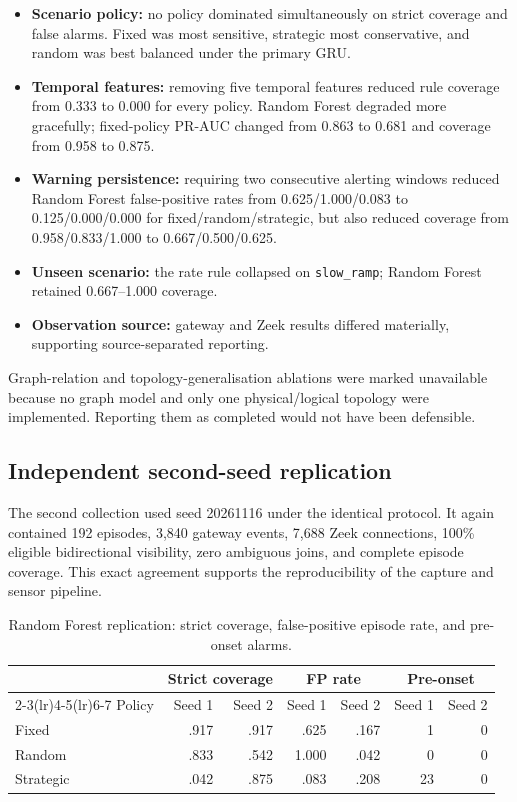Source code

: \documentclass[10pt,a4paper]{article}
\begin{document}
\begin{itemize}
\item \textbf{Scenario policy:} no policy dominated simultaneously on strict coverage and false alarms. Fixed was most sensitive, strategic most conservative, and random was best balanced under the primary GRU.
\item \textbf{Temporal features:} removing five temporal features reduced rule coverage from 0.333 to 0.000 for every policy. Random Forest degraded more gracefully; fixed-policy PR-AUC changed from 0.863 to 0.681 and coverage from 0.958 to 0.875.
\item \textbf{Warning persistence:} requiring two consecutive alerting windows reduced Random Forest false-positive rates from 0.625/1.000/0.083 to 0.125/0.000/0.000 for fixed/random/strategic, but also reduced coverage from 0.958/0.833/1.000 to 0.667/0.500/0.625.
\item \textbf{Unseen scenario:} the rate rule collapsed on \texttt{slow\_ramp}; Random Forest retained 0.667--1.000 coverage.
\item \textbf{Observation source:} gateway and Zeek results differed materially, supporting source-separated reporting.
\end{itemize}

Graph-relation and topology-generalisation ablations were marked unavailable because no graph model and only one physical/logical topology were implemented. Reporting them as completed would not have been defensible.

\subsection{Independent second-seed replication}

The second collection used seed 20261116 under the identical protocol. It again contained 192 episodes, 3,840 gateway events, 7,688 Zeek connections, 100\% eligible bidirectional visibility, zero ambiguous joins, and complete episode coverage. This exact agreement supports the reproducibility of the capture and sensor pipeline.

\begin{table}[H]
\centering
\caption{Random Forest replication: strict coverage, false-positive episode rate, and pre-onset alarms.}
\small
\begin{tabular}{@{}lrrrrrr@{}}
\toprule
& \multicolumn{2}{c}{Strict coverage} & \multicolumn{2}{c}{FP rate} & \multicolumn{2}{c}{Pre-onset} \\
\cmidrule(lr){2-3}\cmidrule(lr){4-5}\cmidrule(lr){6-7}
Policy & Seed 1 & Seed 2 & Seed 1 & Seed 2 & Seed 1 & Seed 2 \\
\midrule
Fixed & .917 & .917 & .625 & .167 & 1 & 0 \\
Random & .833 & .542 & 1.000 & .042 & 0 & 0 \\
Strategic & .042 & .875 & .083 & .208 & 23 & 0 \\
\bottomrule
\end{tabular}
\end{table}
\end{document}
----
* [Try it]
When copying the records above, please match them exactly but leave out all pictures.

* [Task answer]
Source code

: \documentclass[10pt,a4paper]{article}
\begin{document}
\begin{itemize}
\item \textbf{Scenario policy:} no policy dominated simultaneously on strict coverage and false alarms. Fixed was most sensitive, strategic most conservative, and random was best balanced under the primary GRU.
\item \textbf{Temporal features:} removing five temporal features reduced rule coverage from 0.333 to 0.000 for every policy. Random Forest degraded more gracefully; fixed-policy PR-AUC changed from 0.863 to 0.681 and coverage from 0.958 to 0.875.
\item \textbf{Warning persistence:} requiring two consecutive alerting windows reduced Random Forest false-positive rates from 0.625/1.000/0.083 to 0.125/0.000/0.000 for fixed/random/strategic, but also reduced coverage from 0.958/0.833/1.000 to 0.667/0.500/0.625.
\item \textbf{Unseen scenario:} the rate rule collapsed on \texttt{slow\_ramp}; Random Forest retained 0.667--1.000 coverage.
\item \textbf{Observation source:} gateway and Zeek results differed materially, supporting source-separated reporting.
\end{itemize}

Graph-relation and topology-generalisation ablations were marked unavailable because no graph model and only one physical/logical topology were implemented. Reporting them as completed would not have been defensible.

\subsection{Independent second-seed replication}

The second collection used seed 20261116 under the identical protocol. It again contained 192 episodes, 3,840 gateway events, 7,688 Zeek connections, 100\% eligible bidirectional visibility, zero ambiguous joins, and complete episode coverage. This exact agreement supports the reproducibility of the capture and sensor pipeline.

\begin{table}[H]
\centering
\caption{Random Forest replication: strict coverage, false-positive episode rate, and pre-onset alarms.}
\small
\begin{tabular}{@{}lrrrrrr@{}}
\toprule
& \multicolumn{2}{c}{Strict coverage} & \multicolumn{2}{c}{FP rate} & \multicolumn{2}{c}{Pre-onset} \\
\cmidrule(lr){2-3}\cmidrule(lr){4-5}\cmidrule(lr){6-7}
Policy & Seed 1 & Seed 2 & Seed 1 & Seed 2 & Seed 1 & Seed 2 \\
\midrule
Fixed & .917 & .917 & .625 & .167 & 1 & 0 \\
Random & .833 & .542 & 1.000 & .042 & 0 & 0 \\
Strategic & .042 & .875 & .083 & .208 & 23 & 0 \\
\bottomrule
\end{tabular}
\end{table}
\end{document}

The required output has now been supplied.